**TASK STATEMENT:** Search the records below for the word "subgraph", then return every line where it appears.
*** STUDY MATERIAL ***
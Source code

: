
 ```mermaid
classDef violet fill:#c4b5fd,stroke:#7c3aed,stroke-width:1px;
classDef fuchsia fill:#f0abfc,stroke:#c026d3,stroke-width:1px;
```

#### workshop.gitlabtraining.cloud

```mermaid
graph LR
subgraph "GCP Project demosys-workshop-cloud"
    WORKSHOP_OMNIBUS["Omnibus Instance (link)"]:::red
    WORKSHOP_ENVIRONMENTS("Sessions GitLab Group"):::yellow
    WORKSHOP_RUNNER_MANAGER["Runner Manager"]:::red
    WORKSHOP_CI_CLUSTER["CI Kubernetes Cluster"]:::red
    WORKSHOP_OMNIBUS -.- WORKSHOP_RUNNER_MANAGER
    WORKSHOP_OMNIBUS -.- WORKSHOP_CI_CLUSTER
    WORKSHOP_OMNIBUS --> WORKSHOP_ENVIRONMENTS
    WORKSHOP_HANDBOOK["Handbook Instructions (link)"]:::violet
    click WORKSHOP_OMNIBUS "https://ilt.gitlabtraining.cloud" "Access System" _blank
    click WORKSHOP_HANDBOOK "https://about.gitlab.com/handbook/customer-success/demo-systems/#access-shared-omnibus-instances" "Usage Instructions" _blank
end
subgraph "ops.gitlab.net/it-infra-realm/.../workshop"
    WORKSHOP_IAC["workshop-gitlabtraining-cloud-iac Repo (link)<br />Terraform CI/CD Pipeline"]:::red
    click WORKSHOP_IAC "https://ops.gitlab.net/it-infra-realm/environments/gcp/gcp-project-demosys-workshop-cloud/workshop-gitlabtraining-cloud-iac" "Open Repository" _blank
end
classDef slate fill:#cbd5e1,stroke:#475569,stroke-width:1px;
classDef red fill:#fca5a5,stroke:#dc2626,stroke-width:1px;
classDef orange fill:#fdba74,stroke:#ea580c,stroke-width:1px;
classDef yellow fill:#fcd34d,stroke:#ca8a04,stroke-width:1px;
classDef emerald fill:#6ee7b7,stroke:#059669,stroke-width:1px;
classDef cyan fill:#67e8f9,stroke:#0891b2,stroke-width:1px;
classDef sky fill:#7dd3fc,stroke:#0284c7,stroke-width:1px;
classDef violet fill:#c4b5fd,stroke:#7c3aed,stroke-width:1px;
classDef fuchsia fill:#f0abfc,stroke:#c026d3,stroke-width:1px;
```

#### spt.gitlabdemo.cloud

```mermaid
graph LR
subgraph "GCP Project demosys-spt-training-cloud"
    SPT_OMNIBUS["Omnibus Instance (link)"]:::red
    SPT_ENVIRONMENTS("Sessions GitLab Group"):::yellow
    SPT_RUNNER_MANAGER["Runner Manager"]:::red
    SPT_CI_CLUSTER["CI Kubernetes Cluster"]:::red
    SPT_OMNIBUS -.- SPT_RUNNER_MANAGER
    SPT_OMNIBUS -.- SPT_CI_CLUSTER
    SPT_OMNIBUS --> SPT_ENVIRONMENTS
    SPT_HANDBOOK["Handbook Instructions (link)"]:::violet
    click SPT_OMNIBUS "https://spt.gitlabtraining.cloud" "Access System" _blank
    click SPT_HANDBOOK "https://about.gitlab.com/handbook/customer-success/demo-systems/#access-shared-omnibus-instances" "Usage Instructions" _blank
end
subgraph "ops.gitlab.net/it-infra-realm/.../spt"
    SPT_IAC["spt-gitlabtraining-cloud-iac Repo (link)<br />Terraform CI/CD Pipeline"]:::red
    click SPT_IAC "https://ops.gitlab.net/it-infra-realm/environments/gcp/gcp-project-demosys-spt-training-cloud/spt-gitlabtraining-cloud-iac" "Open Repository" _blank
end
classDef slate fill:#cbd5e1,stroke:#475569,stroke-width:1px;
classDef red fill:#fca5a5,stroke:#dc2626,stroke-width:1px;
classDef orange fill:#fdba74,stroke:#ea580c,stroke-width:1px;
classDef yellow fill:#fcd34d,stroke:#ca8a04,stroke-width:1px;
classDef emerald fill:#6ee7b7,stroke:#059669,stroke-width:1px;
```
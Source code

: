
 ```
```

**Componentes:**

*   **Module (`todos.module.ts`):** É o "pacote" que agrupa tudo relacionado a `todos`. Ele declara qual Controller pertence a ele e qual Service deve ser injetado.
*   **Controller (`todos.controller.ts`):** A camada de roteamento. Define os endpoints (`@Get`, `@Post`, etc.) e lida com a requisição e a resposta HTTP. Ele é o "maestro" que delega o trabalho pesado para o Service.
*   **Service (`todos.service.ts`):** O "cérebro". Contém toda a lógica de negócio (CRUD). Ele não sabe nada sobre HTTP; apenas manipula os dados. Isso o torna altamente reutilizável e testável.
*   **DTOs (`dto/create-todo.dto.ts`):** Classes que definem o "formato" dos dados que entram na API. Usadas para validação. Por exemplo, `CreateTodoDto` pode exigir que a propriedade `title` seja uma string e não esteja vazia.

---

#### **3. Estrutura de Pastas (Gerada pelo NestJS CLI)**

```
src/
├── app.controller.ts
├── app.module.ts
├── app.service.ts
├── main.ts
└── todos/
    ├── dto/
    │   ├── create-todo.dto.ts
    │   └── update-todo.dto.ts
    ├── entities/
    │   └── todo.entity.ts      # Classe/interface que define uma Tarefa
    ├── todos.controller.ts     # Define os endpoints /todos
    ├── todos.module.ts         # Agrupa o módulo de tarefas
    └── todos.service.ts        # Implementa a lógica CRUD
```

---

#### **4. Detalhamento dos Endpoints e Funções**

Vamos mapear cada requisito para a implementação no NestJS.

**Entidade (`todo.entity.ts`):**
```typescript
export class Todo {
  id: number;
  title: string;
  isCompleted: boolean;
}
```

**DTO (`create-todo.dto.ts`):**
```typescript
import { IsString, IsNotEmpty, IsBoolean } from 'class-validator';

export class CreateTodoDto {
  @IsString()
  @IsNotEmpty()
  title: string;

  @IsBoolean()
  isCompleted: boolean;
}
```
*** End of STUDY MATERIAL ***
*** STUDY MATERIAL ***
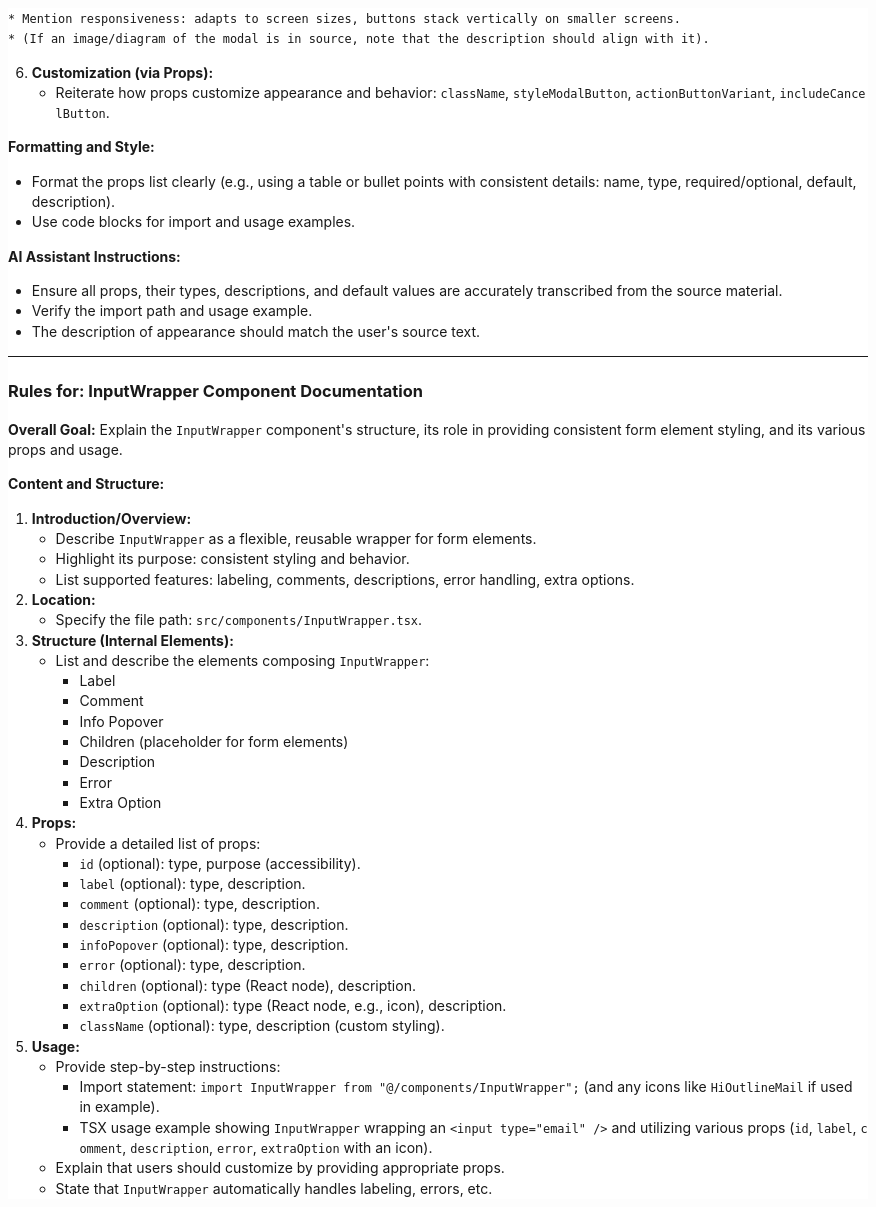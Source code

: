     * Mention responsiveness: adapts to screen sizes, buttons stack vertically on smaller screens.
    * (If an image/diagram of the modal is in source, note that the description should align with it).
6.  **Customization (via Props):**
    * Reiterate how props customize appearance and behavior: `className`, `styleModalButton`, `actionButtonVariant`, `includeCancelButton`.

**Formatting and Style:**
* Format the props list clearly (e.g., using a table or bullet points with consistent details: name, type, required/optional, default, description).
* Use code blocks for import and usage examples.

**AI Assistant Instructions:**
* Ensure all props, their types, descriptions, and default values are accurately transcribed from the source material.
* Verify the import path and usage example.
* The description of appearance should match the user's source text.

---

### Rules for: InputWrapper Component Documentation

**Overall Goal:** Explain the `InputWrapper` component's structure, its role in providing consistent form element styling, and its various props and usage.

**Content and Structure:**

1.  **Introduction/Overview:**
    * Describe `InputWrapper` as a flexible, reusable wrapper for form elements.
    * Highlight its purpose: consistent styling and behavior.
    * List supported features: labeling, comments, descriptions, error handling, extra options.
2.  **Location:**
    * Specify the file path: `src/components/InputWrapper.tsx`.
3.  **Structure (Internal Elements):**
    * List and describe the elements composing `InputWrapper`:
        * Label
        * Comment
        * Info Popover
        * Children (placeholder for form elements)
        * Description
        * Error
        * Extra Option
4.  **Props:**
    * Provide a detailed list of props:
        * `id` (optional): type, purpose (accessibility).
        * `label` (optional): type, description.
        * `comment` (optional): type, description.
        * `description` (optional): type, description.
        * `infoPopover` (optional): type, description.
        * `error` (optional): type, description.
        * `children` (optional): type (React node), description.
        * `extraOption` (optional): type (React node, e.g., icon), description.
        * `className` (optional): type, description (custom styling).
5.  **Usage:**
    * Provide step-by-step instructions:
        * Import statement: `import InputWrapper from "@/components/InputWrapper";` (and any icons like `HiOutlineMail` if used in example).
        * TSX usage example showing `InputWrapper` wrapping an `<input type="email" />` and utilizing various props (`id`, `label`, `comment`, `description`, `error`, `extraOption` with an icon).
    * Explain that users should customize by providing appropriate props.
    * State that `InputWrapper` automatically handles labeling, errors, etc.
*** End of STUDY MATERIAL ***
**RESPONSE BELOW:**
subgraph "GCP Project demosys-workshop-cloud"
subgraph "ops.gitlab.net/it-infra-realm/.../workshop"
subgraph "GCP Project demosys-spt-training-cloud"
subgraph "ops.gitlab.net/it-infra-realm/.../spt"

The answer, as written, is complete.